Whether the maritime threat includes a state’s sophisticated land-based
defenses or home ports for pirate vessels, the arbitrary political division
between offshore assets and onshore warfare requires a competent and reliable
ground complement for operational and strategic coherence.
In cases such as Libya, the U.S. and its
allies were lucky enough to work with an irregular ground force capable of
matching Gaddafi’s military and paramilitary assets, albeit likely with support
from contractors and allied special forces. In Somalia, as Daveed Gartenstein-Ross and I
have noted, the U.S. has worked with a wide network of partner nations and
proxy groups within Somalia, often buttressed with private contracting, to
accomplish ground operations in support of substantial U.S. offshore assets.
Yet it’s unlikely that local allies will always be able to furnish the
requisite ground power to enable the muddier aspects of the “single naval
battle,” let alone war aims more firmly rooted in enemy soil.
As Chris Rawley has noted, war on land is not
synonymous with the modes of warfare the U.S. has charged its land forces with
in the last decade. The
offshoring of U.S. power, if it does occur, should not and probably will not
mean an end to the frequent use of land power as an instrument of U.S. policy.
Nor is such an approach ultimately incompatible with an austere, downsized
military with limited national aims. After all, the Small Wars Manual was a
product of a Marine Corps fighting in a relatively underfunded military with
low tolerance for large footprints and in a political framework under which the
U.S. enjoyed far less flexibility and international freedom of action compared
to today.
On the high-intensity end of the warfighting
spectrum, Brett Friedman argues
that even a concept such as AirSea Battle, which gives land warfare a backseat in its very
name, ultimately will have to relate to a theory of victory that addresses land
power. Ultimately the division between air, sea, cyber, land land, is one of
political convenience, obscuring a strategy reality where someone, at America’s
behest or in America’s aid, provides Wylie’s “man on the scene with the gun.”

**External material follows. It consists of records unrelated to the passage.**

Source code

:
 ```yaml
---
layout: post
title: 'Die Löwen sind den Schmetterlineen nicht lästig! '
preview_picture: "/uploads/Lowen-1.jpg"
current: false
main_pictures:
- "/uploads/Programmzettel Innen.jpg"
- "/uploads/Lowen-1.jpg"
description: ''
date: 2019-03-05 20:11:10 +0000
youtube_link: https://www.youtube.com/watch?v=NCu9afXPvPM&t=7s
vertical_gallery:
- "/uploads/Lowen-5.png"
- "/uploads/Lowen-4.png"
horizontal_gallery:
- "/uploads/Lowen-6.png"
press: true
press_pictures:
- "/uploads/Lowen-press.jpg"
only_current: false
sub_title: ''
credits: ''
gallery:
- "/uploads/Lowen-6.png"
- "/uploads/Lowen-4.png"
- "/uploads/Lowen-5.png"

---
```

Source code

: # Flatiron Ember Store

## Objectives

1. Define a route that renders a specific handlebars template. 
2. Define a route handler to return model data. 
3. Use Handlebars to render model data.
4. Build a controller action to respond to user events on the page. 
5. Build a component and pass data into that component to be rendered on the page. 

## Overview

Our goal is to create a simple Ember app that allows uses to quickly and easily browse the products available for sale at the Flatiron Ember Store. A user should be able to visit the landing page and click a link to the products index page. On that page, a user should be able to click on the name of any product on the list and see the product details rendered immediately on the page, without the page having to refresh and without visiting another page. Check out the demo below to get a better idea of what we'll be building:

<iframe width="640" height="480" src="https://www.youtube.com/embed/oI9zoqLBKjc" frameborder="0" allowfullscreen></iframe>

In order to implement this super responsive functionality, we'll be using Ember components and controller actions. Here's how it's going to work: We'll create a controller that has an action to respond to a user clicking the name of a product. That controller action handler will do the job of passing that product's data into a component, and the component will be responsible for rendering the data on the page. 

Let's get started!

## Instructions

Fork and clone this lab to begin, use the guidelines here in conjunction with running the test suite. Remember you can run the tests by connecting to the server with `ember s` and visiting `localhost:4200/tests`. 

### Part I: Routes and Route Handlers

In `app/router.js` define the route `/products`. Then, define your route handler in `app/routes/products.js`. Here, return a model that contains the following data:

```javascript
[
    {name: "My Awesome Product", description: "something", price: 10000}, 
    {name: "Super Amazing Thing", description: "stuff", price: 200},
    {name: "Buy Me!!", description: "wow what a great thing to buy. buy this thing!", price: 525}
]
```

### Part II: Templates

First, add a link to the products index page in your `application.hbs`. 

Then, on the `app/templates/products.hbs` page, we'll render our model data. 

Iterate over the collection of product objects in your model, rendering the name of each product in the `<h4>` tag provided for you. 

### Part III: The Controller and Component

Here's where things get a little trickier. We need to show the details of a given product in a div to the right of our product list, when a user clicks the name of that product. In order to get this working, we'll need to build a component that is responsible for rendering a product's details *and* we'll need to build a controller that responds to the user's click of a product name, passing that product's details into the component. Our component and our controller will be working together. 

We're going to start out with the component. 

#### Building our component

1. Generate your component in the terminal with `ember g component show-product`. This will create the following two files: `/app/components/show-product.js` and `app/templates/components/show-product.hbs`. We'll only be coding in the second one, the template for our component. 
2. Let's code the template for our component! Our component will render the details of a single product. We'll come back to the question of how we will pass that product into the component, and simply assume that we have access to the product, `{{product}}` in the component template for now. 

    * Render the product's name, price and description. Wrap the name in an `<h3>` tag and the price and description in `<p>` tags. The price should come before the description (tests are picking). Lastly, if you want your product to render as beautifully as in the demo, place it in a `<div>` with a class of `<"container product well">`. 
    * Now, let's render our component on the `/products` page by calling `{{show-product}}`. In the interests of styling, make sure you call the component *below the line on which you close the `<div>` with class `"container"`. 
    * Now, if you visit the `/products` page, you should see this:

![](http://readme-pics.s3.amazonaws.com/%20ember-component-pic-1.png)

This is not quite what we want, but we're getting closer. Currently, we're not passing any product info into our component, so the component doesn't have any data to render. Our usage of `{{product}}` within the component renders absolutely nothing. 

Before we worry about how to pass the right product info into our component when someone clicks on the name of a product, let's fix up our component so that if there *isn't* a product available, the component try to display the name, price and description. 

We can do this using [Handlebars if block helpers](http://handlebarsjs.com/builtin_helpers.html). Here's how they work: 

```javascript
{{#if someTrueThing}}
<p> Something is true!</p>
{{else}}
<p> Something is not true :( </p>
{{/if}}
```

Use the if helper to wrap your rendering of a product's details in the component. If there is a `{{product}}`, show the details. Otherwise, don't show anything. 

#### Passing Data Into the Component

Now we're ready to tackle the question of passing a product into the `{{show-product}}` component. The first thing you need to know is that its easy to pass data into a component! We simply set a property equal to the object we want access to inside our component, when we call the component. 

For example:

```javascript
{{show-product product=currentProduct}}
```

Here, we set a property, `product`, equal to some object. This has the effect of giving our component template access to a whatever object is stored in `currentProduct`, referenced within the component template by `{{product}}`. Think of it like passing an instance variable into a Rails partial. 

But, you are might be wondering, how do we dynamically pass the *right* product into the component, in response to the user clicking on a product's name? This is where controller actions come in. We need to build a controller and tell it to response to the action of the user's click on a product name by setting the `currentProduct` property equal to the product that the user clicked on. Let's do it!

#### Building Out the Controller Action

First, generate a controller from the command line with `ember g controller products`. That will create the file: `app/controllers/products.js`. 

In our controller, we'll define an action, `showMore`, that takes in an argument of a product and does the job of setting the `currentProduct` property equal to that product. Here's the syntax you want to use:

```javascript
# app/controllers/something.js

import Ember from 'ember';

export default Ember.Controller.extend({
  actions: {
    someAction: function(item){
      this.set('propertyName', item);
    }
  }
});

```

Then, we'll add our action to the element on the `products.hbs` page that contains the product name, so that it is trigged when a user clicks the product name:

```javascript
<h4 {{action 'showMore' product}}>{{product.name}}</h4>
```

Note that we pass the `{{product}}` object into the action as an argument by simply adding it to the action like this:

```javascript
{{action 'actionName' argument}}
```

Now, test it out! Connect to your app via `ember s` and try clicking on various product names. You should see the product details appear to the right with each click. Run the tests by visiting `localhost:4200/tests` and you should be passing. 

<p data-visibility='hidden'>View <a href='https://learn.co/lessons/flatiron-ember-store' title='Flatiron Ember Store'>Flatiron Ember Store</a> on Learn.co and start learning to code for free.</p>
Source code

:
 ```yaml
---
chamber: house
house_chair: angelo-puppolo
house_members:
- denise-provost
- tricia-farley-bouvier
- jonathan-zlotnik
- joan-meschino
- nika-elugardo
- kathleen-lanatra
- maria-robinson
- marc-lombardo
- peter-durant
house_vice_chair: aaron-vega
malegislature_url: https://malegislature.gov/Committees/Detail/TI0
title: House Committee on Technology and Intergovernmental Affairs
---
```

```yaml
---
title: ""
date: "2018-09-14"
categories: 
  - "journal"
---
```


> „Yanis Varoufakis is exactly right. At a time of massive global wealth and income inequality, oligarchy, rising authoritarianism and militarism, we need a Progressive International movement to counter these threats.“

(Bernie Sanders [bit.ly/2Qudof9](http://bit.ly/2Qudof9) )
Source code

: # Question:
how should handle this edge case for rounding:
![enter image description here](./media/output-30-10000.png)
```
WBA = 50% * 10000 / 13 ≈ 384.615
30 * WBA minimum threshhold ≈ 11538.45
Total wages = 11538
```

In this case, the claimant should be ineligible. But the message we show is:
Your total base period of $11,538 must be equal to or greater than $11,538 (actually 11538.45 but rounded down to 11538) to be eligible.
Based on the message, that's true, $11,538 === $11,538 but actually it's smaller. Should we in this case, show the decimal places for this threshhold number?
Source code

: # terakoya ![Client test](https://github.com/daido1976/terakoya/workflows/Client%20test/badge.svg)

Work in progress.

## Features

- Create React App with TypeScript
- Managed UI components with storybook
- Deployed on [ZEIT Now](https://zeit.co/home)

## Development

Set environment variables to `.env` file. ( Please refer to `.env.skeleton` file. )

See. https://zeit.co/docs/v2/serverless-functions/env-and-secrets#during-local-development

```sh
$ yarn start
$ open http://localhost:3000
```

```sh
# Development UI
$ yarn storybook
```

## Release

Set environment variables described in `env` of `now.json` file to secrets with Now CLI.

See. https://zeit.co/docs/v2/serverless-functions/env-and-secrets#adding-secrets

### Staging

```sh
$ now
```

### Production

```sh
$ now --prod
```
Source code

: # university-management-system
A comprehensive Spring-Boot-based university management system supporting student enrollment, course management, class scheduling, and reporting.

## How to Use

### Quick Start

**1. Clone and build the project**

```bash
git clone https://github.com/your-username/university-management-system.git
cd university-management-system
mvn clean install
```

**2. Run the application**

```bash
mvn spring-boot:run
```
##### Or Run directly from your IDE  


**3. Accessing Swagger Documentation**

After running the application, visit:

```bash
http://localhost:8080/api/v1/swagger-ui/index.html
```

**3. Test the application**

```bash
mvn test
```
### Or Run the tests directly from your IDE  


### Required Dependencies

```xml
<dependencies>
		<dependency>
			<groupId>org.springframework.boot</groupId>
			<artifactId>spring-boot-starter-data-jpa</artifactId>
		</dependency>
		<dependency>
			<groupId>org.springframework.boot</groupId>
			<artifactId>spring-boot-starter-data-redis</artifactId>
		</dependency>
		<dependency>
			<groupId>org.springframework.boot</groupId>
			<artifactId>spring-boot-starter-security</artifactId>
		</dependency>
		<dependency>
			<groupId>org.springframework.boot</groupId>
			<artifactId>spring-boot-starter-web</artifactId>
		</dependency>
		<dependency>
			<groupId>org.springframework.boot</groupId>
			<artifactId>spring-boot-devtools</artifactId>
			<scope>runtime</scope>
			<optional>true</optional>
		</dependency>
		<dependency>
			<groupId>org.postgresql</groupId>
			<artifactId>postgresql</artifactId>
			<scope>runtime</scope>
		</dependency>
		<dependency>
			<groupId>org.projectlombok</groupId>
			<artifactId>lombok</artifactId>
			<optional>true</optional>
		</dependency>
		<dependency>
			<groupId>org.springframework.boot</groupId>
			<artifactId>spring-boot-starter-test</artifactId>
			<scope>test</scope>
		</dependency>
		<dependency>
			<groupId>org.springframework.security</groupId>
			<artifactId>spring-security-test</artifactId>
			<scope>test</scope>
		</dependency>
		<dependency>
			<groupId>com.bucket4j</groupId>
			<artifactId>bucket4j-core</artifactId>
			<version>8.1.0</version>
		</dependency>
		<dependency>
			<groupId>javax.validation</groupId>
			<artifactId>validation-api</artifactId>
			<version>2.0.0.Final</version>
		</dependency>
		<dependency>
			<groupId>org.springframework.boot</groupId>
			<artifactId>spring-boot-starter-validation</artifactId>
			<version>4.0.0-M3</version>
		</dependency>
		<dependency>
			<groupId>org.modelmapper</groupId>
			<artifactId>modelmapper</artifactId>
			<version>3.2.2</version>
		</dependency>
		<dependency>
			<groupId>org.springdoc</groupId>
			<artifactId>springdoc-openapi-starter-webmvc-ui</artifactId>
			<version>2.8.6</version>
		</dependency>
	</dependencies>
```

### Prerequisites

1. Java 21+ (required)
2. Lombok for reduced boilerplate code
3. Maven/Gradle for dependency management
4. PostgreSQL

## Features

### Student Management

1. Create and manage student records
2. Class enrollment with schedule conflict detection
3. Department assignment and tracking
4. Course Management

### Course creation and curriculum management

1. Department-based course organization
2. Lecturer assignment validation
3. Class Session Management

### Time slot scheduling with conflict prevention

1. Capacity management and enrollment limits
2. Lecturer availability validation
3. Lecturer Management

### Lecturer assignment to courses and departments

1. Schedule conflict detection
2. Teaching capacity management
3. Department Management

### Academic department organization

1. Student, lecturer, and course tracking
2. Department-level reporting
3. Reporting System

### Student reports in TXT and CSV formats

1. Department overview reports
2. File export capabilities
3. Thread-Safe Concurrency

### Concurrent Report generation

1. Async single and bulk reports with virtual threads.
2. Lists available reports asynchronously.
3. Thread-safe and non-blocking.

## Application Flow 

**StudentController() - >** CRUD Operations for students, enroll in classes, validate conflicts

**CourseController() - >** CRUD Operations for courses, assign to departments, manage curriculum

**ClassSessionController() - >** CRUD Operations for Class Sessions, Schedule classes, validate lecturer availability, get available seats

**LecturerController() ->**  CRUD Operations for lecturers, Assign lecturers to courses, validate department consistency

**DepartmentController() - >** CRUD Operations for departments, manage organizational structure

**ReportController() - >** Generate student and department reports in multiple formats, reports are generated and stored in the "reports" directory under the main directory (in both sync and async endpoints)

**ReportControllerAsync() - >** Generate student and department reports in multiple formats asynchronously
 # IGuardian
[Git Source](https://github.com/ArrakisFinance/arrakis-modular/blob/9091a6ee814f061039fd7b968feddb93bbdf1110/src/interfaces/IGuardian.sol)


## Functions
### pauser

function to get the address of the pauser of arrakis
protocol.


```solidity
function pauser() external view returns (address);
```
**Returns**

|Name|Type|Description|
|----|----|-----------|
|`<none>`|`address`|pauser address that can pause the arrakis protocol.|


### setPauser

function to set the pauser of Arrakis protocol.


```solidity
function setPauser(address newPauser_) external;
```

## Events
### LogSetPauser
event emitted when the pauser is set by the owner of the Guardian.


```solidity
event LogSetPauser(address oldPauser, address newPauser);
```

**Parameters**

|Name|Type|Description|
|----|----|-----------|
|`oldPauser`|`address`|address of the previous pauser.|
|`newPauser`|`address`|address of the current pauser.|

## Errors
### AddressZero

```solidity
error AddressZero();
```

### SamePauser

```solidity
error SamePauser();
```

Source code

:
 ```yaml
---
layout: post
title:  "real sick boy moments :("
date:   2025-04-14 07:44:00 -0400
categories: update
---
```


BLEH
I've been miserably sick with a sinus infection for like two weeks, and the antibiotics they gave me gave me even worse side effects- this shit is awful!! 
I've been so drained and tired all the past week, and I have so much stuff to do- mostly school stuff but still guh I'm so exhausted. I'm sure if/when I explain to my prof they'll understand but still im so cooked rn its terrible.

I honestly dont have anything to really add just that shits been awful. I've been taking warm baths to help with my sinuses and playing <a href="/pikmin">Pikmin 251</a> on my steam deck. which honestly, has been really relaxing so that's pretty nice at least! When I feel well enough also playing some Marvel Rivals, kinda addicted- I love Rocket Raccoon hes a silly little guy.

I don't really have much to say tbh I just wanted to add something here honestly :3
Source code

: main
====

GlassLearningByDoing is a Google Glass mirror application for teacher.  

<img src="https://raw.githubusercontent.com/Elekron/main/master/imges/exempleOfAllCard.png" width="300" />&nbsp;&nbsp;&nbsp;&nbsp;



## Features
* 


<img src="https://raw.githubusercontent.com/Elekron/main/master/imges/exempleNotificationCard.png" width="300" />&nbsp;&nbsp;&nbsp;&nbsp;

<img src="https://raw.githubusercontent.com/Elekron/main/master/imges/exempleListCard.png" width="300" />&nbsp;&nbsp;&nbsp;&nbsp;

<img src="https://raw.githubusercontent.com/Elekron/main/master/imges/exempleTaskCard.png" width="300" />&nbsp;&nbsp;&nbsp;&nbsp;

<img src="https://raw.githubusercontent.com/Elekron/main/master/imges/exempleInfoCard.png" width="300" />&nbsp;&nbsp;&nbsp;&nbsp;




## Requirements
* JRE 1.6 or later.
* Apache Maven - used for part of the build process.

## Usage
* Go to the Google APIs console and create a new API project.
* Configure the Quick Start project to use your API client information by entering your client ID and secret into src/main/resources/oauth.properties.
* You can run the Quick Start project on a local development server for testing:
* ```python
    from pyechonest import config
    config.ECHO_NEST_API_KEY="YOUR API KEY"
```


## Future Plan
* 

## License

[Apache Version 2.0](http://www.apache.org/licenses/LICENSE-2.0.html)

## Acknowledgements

As in the late 19th and early 20th century, after the sound of the cannons
fades, or beyond the reach of their shot, even an invulnerable offshore force
faces the problems of land warfare.
History has also demonstrated, since then,
that naval power projection and naval forces do not provide an escape from
irregular warfare or regional military entanglement. Ultimately, while an
“offshore” strategy and its supporting policies may have many reasons to
recommend them, they do not necessarily mean a low footprint, a less bellicose
foreign policy, or even an escape from the problems of land warfare. Instead
they demand a reconsideration of ways of warfare, especially amphibious
operations, that will likely prove a necessary complement to any sea and
air-based defense posture.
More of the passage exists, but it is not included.